The rest of the analysis continued similarly, with the experts failing to meet a somewhat more lenient standard that we think Daubert requires.  The experts relied on animal and in vitro studies, but none of them described birth defects at doses similar to even the maximum clinical dose (in real people).  Id. at *10.  Again, rather than simply determine that studies do not support a reliable causation opinion if they do not involve a relevant dose, the court allowed the experts to try to “reconcile” the different doses, but they could not.  Id. at *11.  The experts tried to rely on studies in species that lay eggs, which mammals (other than monotremes—people always forget about platypuses and echidnas) do not.  Rather than limiting studies to those done in mammals, the court looked to see if the experts could tie in the studies they wanted to rely on—but they could not.  Id.  The experts wanted to rely on studies on serotonin pathways in animals without proof that humans have the same pathways, which the court rightly characterized as speculation.  Id.  Lastly, the experts lacked information about serotonin levels in pregnant women, with or without depression, or in their embryos, which made opinions about the impact of altering those levels mere guesswork.  Id. at *12.
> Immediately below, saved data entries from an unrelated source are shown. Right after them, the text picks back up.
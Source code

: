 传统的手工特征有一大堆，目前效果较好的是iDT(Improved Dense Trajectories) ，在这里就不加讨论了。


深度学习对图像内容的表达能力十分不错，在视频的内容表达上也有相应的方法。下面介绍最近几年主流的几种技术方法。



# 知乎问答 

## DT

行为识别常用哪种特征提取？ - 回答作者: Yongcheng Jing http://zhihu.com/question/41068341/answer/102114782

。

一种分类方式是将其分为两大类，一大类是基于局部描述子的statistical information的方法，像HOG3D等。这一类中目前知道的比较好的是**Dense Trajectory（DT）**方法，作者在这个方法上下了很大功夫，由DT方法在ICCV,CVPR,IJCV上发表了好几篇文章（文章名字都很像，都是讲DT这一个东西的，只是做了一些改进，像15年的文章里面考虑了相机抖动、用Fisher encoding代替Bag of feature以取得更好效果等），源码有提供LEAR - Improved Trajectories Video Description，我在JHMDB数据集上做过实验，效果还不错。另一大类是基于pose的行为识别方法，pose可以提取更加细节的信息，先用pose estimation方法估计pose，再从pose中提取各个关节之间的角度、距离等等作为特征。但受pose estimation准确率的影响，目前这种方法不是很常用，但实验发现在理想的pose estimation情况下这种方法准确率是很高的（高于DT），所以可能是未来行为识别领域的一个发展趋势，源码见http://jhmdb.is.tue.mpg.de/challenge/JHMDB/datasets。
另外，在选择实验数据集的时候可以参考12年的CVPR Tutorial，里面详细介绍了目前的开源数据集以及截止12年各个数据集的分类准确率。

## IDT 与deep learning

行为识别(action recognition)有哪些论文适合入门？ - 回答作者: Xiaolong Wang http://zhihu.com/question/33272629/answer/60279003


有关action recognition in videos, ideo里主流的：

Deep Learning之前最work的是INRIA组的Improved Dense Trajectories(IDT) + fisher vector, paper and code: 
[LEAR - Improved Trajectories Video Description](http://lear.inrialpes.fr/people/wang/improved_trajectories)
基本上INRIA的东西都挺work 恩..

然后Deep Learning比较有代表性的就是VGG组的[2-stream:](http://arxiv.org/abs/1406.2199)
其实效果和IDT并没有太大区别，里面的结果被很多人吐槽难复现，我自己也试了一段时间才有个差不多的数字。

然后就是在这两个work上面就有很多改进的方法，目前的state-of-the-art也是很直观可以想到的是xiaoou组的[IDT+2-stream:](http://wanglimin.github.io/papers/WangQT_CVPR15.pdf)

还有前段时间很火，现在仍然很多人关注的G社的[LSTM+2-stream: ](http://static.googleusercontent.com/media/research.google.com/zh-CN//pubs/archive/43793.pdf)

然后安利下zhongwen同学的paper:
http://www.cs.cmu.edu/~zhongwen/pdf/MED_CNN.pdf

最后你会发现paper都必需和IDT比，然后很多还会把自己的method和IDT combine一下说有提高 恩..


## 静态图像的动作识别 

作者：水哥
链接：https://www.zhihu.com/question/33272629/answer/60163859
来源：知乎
This all added up to a statement that fairly summarized the experts’ failings:

The Court cannot allow unscientific speculation to be offered, even by genuinely talented scientists.  The Court holds that the evidence upon which the experts rely in their reports is not sufficient to support a non-speculative opinion that Zoloft can cause birth defects in humans when used at conventionally prescribed doses.  The Court notes that in vitro and in vivo animal research is useful for generating hypotheses about human causation, but each hypothesis must be tested and scientifically verified before it can form the basis for a conclusion about causation. These experts have not demonstrated that such testing and verification has been accomplished to date.  In addition, the Court notes that these scientists have never published their litigation opinions about human causation for their peers, and neither their opinions about human causation nor their methods for reaching those opinions, which bypass crucial hypothesis testing and analysis, are generally accepted by scientists in their fields.  Finally, many essential questions which would connect the animal data to human embryonic development are unanswered at this time.

 

Id. at * 13.  As a result, their causation opinions were excluded in their entirety.  As to their mechanism opinions, most survived Daubert because the defendant’s “argument conflates the sufficiency of the evidence with the admissibility of the testimony.”  Id.  Sufficiency is apparently for another day, but we can say that expert opinions on biological plausibility without more should not get the job done for plaintiffs.